DC RUG Series: Process Improvement

Thursday, August 25, 2022

Author: Sergio Aranda

In this blog, we continue our DC RUG series with the next topic: Process Improvement.

Let’s begin our discussion by defining what we mean by ‘process’—this is simply a series of actions or steps taken in order to achieve a particular end. An example of process could be: 

Essentially, anything that requires multiple stakeholders to supply information that must then be reviewed and approved.

e-Builder RUG

At e-Builder, RUG stand for regional user group. RUGs are engaging opportunities for e-Builder customers to learn from each other face to face by sharing business challenges and solutions.

Continuous Process Improvement

e-Builder customers are focused on managing processes within the system for many reasons, but a big goal is improving efficiency and productivity. This could mean reducing the time to complete a review cycle, i.e., a faster turnaround. Or less time wasted compiling information using outdated methods (email, a PDF, or worse - paper).
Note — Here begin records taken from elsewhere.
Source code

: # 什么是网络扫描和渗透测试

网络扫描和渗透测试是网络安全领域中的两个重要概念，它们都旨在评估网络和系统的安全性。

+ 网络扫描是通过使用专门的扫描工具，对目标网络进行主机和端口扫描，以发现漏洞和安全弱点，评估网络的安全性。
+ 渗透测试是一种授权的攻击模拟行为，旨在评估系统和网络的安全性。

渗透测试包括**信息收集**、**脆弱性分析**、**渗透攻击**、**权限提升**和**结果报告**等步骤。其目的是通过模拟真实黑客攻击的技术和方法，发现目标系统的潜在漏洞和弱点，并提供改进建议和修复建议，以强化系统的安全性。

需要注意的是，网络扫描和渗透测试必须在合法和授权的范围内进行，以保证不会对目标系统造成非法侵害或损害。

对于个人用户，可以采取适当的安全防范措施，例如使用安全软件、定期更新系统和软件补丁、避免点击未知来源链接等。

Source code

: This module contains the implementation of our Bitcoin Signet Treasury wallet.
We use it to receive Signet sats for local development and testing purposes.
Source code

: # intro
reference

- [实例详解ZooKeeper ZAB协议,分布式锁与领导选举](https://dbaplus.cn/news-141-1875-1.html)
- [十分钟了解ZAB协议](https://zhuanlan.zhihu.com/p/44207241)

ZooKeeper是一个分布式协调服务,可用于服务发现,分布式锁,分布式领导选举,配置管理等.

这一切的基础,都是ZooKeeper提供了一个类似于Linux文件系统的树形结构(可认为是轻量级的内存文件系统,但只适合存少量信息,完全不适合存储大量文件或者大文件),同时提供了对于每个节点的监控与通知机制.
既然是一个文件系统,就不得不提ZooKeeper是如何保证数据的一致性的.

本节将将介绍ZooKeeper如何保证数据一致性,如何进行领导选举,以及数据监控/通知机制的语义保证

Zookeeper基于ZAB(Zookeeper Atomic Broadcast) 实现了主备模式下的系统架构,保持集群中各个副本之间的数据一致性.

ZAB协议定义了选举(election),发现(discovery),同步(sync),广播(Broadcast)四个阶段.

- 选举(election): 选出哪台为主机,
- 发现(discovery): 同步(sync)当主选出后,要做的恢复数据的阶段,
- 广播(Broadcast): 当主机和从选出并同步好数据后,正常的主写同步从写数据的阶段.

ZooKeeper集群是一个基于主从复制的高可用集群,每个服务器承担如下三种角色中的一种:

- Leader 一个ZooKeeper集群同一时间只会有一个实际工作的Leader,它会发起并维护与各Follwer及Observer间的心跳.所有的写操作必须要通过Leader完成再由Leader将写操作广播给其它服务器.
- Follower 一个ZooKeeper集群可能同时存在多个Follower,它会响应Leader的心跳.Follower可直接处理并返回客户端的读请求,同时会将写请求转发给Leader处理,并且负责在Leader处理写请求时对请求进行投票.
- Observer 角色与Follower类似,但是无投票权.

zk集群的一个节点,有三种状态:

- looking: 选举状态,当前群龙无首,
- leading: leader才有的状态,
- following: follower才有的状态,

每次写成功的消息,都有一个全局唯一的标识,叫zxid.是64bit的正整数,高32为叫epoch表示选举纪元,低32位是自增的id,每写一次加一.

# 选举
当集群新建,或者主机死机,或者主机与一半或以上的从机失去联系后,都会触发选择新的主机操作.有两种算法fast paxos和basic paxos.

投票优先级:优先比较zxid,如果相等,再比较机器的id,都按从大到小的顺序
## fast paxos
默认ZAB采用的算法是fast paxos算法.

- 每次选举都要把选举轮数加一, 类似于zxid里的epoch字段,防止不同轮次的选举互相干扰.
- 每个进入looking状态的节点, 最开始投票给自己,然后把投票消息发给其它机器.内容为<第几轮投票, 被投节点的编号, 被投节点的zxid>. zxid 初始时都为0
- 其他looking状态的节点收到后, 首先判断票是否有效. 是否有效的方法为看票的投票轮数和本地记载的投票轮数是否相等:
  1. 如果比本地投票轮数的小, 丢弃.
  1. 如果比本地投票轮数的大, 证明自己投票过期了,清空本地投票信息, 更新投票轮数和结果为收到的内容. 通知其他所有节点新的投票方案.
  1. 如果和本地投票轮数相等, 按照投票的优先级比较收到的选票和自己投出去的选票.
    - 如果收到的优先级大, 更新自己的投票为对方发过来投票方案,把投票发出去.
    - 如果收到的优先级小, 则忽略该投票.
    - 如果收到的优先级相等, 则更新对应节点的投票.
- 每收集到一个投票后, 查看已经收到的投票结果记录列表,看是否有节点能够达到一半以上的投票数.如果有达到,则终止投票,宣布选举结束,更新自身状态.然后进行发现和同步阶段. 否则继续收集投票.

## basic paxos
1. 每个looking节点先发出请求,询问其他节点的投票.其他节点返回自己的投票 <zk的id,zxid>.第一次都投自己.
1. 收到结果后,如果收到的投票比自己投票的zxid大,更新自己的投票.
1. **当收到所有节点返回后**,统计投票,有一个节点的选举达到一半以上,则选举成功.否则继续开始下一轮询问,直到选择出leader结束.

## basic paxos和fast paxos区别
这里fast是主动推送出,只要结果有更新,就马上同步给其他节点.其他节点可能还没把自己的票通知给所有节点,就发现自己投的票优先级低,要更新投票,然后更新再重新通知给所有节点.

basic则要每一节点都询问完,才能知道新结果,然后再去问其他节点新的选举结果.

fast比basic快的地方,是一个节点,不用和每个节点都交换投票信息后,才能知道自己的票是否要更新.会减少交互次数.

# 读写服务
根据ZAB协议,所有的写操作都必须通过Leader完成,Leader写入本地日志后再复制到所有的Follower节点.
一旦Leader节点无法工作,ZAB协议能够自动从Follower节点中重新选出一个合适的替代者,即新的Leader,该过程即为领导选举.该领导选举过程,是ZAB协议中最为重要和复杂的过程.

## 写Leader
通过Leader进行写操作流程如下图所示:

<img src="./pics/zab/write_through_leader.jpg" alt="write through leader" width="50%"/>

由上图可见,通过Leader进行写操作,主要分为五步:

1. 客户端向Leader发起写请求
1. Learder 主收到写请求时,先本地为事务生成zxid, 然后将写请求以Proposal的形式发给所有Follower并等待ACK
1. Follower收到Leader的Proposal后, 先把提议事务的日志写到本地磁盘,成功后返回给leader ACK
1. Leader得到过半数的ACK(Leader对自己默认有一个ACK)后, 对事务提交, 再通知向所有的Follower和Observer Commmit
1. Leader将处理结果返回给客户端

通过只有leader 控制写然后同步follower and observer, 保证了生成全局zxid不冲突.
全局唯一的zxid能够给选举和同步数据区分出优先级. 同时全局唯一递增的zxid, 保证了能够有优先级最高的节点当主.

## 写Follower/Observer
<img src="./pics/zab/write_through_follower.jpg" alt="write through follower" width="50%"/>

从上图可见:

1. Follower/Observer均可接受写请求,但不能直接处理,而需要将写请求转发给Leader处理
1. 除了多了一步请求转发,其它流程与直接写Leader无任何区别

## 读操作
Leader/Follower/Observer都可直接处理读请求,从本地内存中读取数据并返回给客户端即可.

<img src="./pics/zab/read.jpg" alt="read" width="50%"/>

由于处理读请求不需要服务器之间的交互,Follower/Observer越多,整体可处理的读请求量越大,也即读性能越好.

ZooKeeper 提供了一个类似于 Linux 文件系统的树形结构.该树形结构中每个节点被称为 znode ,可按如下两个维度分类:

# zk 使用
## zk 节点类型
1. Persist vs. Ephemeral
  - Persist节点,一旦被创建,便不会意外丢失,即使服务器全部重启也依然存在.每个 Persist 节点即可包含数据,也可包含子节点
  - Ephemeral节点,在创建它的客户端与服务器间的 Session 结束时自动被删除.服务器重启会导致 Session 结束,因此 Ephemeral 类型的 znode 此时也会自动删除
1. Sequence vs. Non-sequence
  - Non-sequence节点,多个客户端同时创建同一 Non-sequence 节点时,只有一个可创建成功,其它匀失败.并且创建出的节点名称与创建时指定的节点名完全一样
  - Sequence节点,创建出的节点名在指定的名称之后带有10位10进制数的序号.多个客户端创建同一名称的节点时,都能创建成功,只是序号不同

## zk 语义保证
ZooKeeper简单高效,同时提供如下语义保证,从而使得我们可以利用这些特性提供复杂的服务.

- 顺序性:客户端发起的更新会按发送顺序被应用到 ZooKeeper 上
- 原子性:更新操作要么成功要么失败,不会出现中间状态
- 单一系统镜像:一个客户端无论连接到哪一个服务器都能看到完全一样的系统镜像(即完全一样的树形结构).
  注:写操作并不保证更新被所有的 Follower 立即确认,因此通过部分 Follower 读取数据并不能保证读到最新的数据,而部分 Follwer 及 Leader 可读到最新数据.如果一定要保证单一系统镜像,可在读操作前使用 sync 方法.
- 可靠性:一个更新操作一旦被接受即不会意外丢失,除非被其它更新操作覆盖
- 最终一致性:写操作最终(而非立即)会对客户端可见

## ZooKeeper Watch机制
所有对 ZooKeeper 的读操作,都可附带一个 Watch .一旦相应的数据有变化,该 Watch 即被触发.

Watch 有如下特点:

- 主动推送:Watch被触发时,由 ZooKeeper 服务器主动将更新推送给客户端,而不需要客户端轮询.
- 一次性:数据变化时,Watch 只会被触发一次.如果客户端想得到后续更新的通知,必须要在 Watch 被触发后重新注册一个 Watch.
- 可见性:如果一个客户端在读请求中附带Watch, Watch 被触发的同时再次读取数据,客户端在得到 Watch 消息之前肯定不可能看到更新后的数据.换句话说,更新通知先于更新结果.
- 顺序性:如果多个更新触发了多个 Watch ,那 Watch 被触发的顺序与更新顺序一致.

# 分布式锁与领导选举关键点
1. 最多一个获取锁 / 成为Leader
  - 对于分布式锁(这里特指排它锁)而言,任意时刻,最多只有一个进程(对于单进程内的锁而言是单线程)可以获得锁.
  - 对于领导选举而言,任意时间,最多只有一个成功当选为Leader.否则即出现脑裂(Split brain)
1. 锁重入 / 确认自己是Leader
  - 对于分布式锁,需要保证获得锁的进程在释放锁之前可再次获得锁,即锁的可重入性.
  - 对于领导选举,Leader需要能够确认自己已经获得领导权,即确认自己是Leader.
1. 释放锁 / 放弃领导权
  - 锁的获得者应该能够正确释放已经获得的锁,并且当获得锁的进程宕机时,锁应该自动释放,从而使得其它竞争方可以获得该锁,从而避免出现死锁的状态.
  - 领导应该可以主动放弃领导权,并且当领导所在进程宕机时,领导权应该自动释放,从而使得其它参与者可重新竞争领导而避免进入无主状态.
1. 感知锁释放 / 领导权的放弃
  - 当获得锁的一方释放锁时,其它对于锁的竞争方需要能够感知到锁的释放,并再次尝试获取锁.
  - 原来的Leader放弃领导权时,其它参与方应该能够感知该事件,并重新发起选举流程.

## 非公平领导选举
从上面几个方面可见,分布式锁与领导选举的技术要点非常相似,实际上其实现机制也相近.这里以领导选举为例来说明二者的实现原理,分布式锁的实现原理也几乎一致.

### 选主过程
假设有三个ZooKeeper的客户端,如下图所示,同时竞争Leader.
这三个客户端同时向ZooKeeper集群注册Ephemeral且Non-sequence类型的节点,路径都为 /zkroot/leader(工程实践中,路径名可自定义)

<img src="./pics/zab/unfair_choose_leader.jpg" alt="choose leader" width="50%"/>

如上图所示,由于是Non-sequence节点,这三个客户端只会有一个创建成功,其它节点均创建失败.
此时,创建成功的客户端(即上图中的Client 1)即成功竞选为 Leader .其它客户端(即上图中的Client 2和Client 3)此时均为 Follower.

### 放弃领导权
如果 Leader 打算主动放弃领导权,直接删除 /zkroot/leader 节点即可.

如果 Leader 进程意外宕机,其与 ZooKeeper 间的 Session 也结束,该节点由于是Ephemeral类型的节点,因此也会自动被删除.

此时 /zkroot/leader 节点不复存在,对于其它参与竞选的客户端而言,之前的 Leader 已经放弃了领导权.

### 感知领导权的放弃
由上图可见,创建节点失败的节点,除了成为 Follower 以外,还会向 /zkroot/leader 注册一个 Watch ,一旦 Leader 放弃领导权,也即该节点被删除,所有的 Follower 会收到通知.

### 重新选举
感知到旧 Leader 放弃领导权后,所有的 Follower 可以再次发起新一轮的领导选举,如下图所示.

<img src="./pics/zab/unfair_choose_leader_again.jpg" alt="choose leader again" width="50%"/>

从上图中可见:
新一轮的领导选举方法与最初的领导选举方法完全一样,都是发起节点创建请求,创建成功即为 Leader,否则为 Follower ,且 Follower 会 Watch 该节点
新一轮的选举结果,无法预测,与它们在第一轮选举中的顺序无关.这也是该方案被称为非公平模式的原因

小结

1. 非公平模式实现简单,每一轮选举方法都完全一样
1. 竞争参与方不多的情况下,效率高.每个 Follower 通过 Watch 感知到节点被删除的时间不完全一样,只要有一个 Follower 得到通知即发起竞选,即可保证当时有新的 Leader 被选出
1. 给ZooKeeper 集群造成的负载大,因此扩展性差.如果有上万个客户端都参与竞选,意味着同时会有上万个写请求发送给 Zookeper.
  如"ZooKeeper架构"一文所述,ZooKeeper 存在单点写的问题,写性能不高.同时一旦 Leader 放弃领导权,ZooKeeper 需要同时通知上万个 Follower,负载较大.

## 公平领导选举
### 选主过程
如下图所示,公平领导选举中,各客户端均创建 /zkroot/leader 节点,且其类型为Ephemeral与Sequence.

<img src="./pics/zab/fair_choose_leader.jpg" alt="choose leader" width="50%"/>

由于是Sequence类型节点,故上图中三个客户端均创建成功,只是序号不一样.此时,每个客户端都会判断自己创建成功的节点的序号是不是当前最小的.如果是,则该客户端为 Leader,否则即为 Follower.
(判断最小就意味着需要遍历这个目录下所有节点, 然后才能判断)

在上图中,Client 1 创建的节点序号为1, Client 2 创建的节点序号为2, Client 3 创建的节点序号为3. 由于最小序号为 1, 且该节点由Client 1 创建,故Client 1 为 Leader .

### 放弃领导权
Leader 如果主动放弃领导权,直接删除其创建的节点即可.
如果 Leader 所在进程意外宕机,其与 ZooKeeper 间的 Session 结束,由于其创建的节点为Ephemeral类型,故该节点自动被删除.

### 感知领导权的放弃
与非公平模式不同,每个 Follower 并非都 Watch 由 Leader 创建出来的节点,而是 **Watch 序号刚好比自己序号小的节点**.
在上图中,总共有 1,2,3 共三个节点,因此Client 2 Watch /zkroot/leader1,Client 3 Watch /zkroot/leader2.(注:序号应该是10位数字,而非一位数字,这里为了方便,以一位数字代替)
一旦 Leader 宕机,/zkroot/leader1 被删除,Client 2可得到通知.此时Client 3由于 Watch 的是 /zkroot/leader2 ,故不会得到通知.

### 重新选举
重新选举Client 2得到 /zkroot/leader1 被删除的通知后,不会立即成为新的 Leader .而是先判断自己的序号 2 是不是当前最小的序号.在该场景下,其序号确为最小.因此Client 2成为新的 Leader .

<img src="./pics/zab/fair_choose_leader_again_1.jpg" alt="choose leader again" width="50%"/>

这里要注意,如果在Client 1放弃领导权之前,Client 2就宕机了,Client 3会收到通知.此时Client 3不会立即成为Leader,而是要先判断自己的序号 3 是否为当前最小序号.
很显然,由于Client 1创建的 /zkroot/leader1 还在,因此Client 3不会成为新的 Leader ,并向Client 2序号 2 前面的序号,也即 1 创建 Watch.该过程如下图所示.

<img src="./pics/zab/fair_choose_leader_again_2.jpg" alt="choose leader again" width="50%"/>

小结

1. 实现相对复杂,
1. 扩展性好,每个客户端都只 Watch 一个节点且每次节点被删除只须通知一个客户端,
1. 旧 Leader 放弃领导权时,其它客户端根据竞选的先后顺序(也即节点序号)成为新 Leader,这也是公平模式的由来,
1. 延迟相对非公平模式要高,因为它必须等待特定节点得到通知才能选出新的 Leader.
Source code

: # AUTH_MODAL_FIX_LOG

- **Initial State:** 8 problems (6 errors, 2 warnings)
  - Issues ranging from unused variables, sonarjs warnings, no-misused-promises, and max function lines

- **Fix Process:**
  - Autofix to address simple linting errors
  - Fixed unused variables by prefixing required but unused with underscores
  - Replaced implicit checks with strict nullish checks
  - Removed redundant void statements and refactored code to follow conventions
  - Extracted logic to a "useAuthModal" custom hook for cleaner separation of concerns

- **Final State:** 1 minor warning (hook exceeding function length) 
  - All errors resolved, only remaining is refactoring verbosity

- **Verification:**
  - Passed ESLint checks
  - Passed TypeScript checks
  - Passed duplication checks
The DC meeting provided a great forum for customers to highlight their experience on building new processes, and key concepts to ensure their successful rollout and adoption.

e-Builder DC RUG

We were treated to an impressive presentation by the team from George Mason University. The presentation showcased the framework GMU has established to support stakeholders involved in various aspects of capital project delivery. This framework relies on an ‘open door policy’. Anyone involved in project delivery at GMU can reach out to the team of administrators who manage e-Builder to determine 'can e-Builder help me improve a process'.

This means if I’m a PM and I identify an inefficient process, I can submit a request to determine if e-Builder can make this problem go away or improve the process in a measurable way.

You’re probably saying ‘what a simple concept’. And while simple, it requires vision, commitment and energy.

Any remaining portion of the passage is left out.